::: Records supplied :::

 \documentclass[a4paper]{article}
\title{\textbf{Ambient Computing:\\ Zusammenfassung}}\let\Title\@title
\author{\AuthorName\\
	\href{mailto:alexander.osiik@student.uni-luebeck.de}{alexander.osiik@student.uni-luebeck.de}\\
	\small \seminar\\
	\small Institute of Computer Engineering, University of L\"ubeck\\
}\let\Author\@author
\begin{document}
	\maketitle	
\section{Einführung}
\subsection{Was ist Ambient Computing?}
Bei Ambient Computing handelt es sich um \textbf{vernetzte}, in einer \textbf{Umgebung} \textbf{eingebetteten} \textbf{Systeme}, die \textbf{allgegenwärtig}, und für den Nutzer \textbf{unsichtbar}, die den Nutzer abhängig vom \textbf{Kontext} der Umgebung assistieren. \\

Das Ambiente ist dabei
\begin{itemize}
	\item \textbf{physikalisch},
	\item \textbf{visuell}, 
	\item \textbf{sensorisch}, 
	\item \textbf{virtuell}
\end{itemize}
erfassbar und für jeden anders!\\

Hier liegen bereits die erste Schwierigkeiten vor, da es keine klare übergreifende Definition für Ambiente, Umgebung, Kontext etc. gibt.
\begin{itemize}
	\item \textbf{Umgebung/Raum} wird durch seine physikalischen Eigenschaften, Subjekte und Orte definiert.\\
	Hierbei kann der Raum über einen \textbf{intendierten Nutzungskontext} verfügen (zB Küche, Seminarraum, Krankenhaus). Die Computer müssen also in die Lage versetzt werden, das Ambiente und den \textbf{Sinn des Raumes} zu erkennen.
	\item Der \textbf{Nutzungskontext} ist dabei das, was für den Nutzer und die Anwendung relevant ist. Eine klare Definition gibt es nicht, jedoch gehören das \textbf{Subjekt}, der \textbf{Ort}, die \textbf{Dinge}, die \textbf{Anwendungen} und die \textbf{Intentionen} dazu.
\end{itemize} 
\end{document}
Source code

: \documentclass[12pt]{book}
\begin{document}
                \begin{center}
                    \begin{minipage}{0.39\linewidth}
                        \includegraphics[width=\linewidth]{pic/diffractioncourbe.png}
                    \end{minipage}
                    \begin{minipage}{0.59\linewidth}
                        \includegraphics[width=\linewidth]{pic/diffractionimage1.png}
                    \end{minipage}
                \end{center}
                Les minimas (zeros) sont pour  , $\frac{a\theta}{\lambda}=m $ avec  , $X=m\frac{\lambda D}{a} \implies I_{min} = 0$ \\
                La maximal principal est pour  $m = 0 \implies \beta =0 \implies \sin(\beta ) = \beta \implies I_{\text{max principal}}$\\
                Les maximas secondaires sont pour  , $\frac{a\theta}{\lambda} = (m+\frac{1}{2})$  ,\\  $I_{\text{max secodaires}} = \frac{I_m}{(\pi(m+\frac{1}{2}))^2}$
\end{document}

:::

What the task requires:
Down to the last line, give the records again exactly.

Your response:
 \documentclass[a4paper]{article}
\title{\textbf{Ambient Computing:\\ Zusammenfassung}}\let\Title\@title
\author{\AuthorName\\
	\href{mailto:alexander.osiik@student.uni-luebeck.de}{alexander.osiik@student.uni-luebeck.de}\\
	\small \seminar\\
	\small Institute of Computer Engineering, University of L\"ubeck\\
}\let\Author\@author
\begin{document}
	\maketitle	
\section{Einführung}
\subsection{Was ist Ambient Computing?}
Bei Ambient Computing handelt es sich um \textbf{vernetzte}, in einer \textbf{Umgebung} \textbf{eingebetteten} \textbf{Systeme}, die \textbf{allgegenwärtig}, und für den Nutzer \textbf{unsichtbar}, die den Nutzer abhängig vom \textbf{Kontext} der Umgebung assistieren. \\

Das Ambiente ist dabei
\begin{itemize}
	\item \textbf{physikalisch},
	\item \textbf{visuell}, 
	\item \textbf{sensorisch}, 
	\item \textbf{virtuell}
\end{itemize}
erfassbar und für jeden anders!\\

Hier liegen bereits die erste Schwierigkeiten vor, da es keine klare übergreifende Definition für Ambiente, Umgebung, Kontext etc. gibt.
\begin{itemize}
	\item \textbf{Umgebung/Raum} wird durch seine physikalischen Eigenschaften, Subjekte und Orte definiert.\\
	Hierbei kann der Raum über einen \textbf{intendierten Nutzungskontext} verfügen (zB Küche, Seminarraum, Krankenhaus). Die Computer müssen also in die Lage versetzt werden, das Ambiente und den \textbf{Sinn des Raumes} zu erkennen.
	\item Der \textbf{Nutzungskontext} ist dabei das, was für den Nutzer und die Anwendung relevant ist. Eine klare Definition gibt es nicht, jedoch gehören das \textbf{Subjekt}, der \textbf{Ort}, die \textbf{Dinge}, die \textbf{Anwendungen} und die \textbf{Intentionen} dazu.
\end{itemize} 
\end{document}
Source code

: \documentclass[12pt]{book}
\begin{document}
                \begin{center}
                    \begin{minipage}{0.39\linewidth}
                        \includegraphics[width=\linewidth]{pic/diffractioncourbe.png}
                    \end{minipage}
                    \begin{minipage}{0.59\linewidth}
                        \includegraphics[width=\linewidth]{pic/diffractionimage1.png}
                    \end{minipage}
                \end{center}
                Les minimas (zeros) sont pour  , $\frac{a\theta}{\lambda}=m $ avec  , $X=m\frac{\lambda D}{a} \implies I_{min} = 0$ \\
                La maximal principal est pour  $m = 0 \implies \beta =0 \implies \sin(\beta ) = \beta \implies I_{\text{max principal}}$\\
                Les maximas secondaires sont pour  , $\frac{a\theta}{\lambda} = (m+\frac{1}{2})$  ,\\  $I_{\text{max secodaires}} = \frac{I_m}{(\pi(m+\frac{1}{2}))^2}$
\end{document}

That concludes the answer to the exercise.